Ionesco’s classic piece of theatre of the absurd is a satire on conformity and individualism. It can also be seen as an examination of the rise of totalitarianism and liberal society’s response to it. Going even further, it could be considered as a testing of the boundaries of liberal tolerance in face of a brutal destructive threat – a threat that at first seems ridiculous or even comical, but one which becomes worrying and finally threatening.

Given all this there’s an opportunity for Dominic Cooke’s production to not only tie the play to its original historical period but also to make more modern connections: there are, after all, many to made. Surely the purpose of a revival – particularly at a theatre such as The Royal Court – is to see what contemporary meaning and resonance can be drawn from a text.

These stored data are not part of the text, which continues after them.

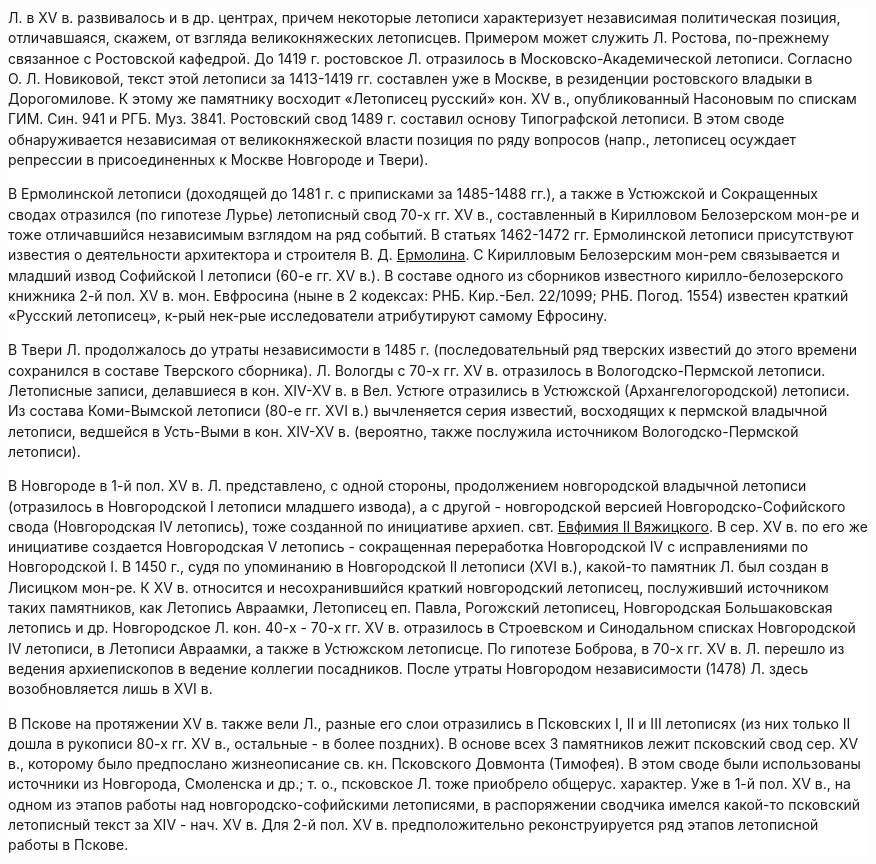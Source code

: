 Л. в XV в. развивалось и в др. центрах, причем некоторые летописи характеризует независимая политическая позиция, отличавшаяся, скажем, от взгляда великокняжеских летописцев. Примером может служить Л. Ростова, по-прежнему связанное с Ростовской кафедрой. До 1419 г. ростовское Л. отразилось в Московско-Академической летописи. Согласно О. Л. Новиковой, текст этой летописи за 1413-1419 гг. составлен уже в Москве, в резиденции ростовского владыки в Дорогомилове. К этому же памятнику восходит «Летописец русский» кон. XV в., опубликованный Насоновым по спискам ГИМ. Син. 941 и РГБ. Муз. 3841. Ростовский свод 1489 г. составил основу Типографской летописи. В этом своде обнаруживается независимая от великокняжеской власти позиция по ряду вопросов (напр., летописец осуждает репрессии в присоединенных к Москве Новгороде и Твери).

В Ермолинской летописи (доходящей до 1481 г. с приписками за 1485-1488 гг.), а также в Устюжской и Сокращенных сводах отразился (по гипотезе Лурье) летописный свод 70-х гг. XV в., составленный в Кирилловом Белозерском мон-ре и тоже отличавшийся независимым взглядом на ряд событий. В статьях 1462-1472 гг. Ермолинской летописи присутствуют известия о деятельности архитектора и строителя В. Д. [Ермолина](https://pravenc.ru/text/Ермолина.html). С Кирилловым Белозерским мон-рем связывается и младший извод Софийской I летописи (60-е гг. XV в.). В составе одного из сборников известного кирилло-белозерского книжника 2-й пол. XV в. мон. Евфросина (ныне в 2 кодексах: РНБ. Кир.-Бел. 22/1099; РНБ. Погод. 1554) известен краткий «Русский летописец», к-рый нек-рые исследователи атрибутируют самому Ефросину.

В Твери Л. продолжалось до утраты независимости в 1485 г. (последовательный ряд тверских известий до этого времени сохранился в составе Тверского сборника). Л. Вологды с 70-х гг. XV в. отразилось в Вологодско-Пермской летописи. Летописные записи, делавшиеся в кон. XIV-XV в. в Вел. Устюге отразились в Устюжской (Архангелогородской) летописи. Из состава Коми-Вымской летописи (80-е гг. XVI в.) вычленяется серия известий, восходящих к пермской владычной летописи, ведшейся в Усть-Выми в кон. XIV-XV в. (вероятно, также послужила источником Вологодско-Пермской летописи).

В Новгороде в 1-й пол. XV в. Л. представлено, с одной стороны, продолжением новгородской владычной летописи (отразилось в Новгородской I летописи младшего извода), а с другой - новгородской версией Новгородско-Софийского свода (Новгородская IV летопись), тоже созданной по инициативе архиеп. свт. [Евфимия II Вяжицкого](<https://pravenc.ru/text/Евфимий II.html>). В сер. XV в. по его же инициативе создается Новгородская V летопись - сокращенная переработка Новгородской IV с исправлениями по Новгородской I. В 1450 г., судя по упоминанию в Новгородской II летописи (XVI в.), какой-то памятник Л. был создан в Лисицком мон-ре. К XV в. относится и несохранившийся краткий новгородский летописец, послуживший источником таких памятников, как Летопись Авраамки, Летописец еп. Павла, Рогожский летописец, Новгородская Большаковская летопись и др. Новгородское Л. кон. 40-х - 70-х гг. XV в. отразилось в Строевском и Синодальном списках Новгородской IV летописи, в Летописи Авраамки, а также в Устюжском летописце. По гипотезе Боброва, в 70-х гг. XV в. Л. перешло из ведения архиепископов в ведение коллегии посадников. После утраты Новгородом независимости (1478) Л. здесь возобновляется лишь в XVI в.

В Пскове на протяжении XV в. также вели Л., разные его слои отразились в Псковских I, II и III летописях (из них только II дошла в рукописи 80-х гг. XV в., остальные - в более поздних). В основе всех 3 памятников лежит псковский свод сер. XV в., которому было предпослано жизнеописание св. кн. Псковского Довмонта (Тимофея). В этом своде были использованы источники из Новгорода, Смоленска и др.; т. о., псковское Л. тоже приобрело общерус. характер. Уже в 1-й пол. XV в., на одном из этапов работы над новгородско-софийскими летописями, в распоряжении сводчика имелся какой-то псковский летописный текст за XIV - нач. XV в. Для 2-й пол. XV в. предположительно реконструируется ряд этапов летописной работы в Пскове.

The disappointment that it fails to do so is heightened by the fact that Martin Crimp’s translation is spikily modern and not especially tied to a French setting. Yet this staging is fairly traditional and the play is indeed set in France.

Despite these reservations, this is an always watchable production that raises laughs of recognition and occasional shocked disbelief. The tone also manages to move from the outlandishly ridiculous and comic towards something more disturbing. By the end things that would have been funny in the first half are no longer so. In fact they have become sinister not to say disturbing.

Benedict Cumberbatch makes for an engaging Berenger while the rest of the ensemble are fine particularly in the group scenes when the rhinoceroses first appear. Lloyd Hutchinson is an entertaining Botard – but quite why he is played as an Eric Morecambe like figure is puzzling.

The set falling apart and thus mirroring the disintegration of society provides a useful visual metaphor. The incidental music is apt, as is the soundscape of thundering rhinoceroses – which from time to time is appositely supplemented by the distant rumble of circle and district line tube trains.